Environmental, social, and governance proposals surged again this proxy season and fewer won the approval of shareholders than in recent years. Investors and politicians who are against companies using ESG to make decisions celebrated the reversal but they can’t claim victory.

Average support for U.S. environmental and social shareholder proposals was cut nearly in half to 19.6 percent in the 2023 season, compared to 27.7 percent for the same period last year, according to Diligent Market Intelligence’s 2023 annual stewardship report. But that may come down to more ESG proposals having become politicized and overly prescriptive, making them less palatable to shareholders — including BlackRock, Vanguard, and State Street, the biggest proxy voters.

Proponents of ESG factors driving more company decisions have things to feel positive about, too. For one, the backlash to ESG faced its own rebuke and institutional investors expect their ESG-related investments to become more prevalent in portfolios.

Some proposals that gained traction this season were ones requiring companies to create a climate report (up 6 percent to 27.2 percent), proposals to adopt or amend a human rights policy (up 3.7 percent to 27.7 percent), and ones to create a charitable contribution report (up 2.5 percent to 6.6 percent), according to Diligent’s latest stewardship report.

“One reading of the data is that the shock effect of the three proxy seasons from 2018 to 2021, when support for environmental and social proposals soared, is that the relationship between companies and their shareholders is returning to normal,” Josh Black, editor-in-chief of Diligent Market Intelligence, wrote in the report.

If ESG opponents measured their success by enthusiasm for explicitly anti-ESG proposals, they had a miserable proxy season.

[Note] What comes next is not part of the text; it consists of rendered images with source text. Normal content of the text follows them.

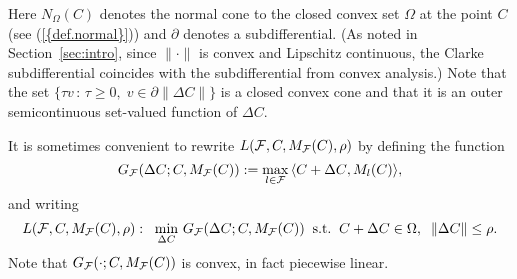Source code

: \documentclass{siamltex}
\begin{document}
Here $N_{\Omega}(C)$ denotes the normal cone to the closed convex set
$\Omega$ at the point $C$ (see {(\ref{{def.normal}})}) and
$\partial$ denotes a subdifferential. (As noted in
Section~\ref{sec:intro}, since $\|\cdot\|$ is convex and Lipschitz
continuous, the Clarke subdifferential coincides with the
subdifferential from convex analysis.) Note that the set $\{ \tau v \,
: \, \tau \ge 0, \; v \in \partial \|{\Delta C}\|\}$ is a closed convex cone
and that it is an outer semicontinuous set-valued function of ${\Delta C}$.

It is sometimes convenient to rewrite $L({{\cal F}},C,M_{{\cal F}}(C),\rho)$ by
defining the function 
\begin{equation} \label{eq:defG}
G_{{\cal F}}({\Delta C};C,M_{{\cal F}}(C)) := \max_{l \in {{\cal F}}} \, \langle C + {\Delta C} , M_l(C) \rangle,
\end{equation}
and writing
\begin{equation} \label{eq:L.alt}
L({{\cal F}},C,M_{{\cal F}}(C),\rho): \;\; \min_{\Delta C} \, G_{{\cal F}}({\Delta C};C,M_{{\cal F}}(C)) 
\;\; \mbox{s.t.} \;\; C + {\Delta C}  \in \Omega, \;\; \|{\Delta C}\| \le \rho.
\end{equation}
Note that $G_{{\cal F}}(\cdot;C,M_{{\cal F}}(C))$ is convex, in fact piecewise
linear.
\end{document}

Shareholder support for anti-ESG proposals was effectively non-existent.

Opponents want companies to refocus on their financials and steer clear of making political and social statements that could alienate customers and other stakeholders. They argue that ESG has diminished financial returns for investors. But if it has, shareholders either don’t care or don’t believe a solution is anti-ESG proposals, which “won some of the lowest support levels on record.”

Diligent’s report says that the National Center for Public Policy Research is “perhaps the most prominent player in the anti-ESG movement” but the conservative think tank’s proposals failed to gain traction. In the 2023 season, the NCPPR filed 57 proposals on the risks of ESG investing, including corporate statements on abortion, business activities in China, and audits of corporate net-zero goals. More than 30 made the ballot but most received less than 2 percent of support from shareholders.

The National Legal and Policy Center, a conservative non-profit group, filed 14 anti-ESG resolutions (the second most) seeking content censorship risk audits and content censorship reporting, among other topics. Most proposals had little support but required reporting on operations in China were among its best received. At Boeing’s and Walt Disney’s annual meetings, the China proposals won 7.5 percent and 7.4 percent support, respectively.

The American Conservative Values ETF partnered with NCPPR to file four shareholder proposals related to risks of political speech, and diversity and inclusion policies. An average of less than 2 percent of shareholders supported them.

Nonetheless, the NLPC believes the proposals are important.

“Liberal activist shareholders have dominated this [shareholder proposal] process for many years and now ‘own the battlefield,’ which should not be a ‘battlefield’ — it should be a process in which shareholder proponents engage to try to help improve governance, leading to better company performance and returns,” Paul Chesser, corporate integrity project director at NLPC, said in Dilligent’s report.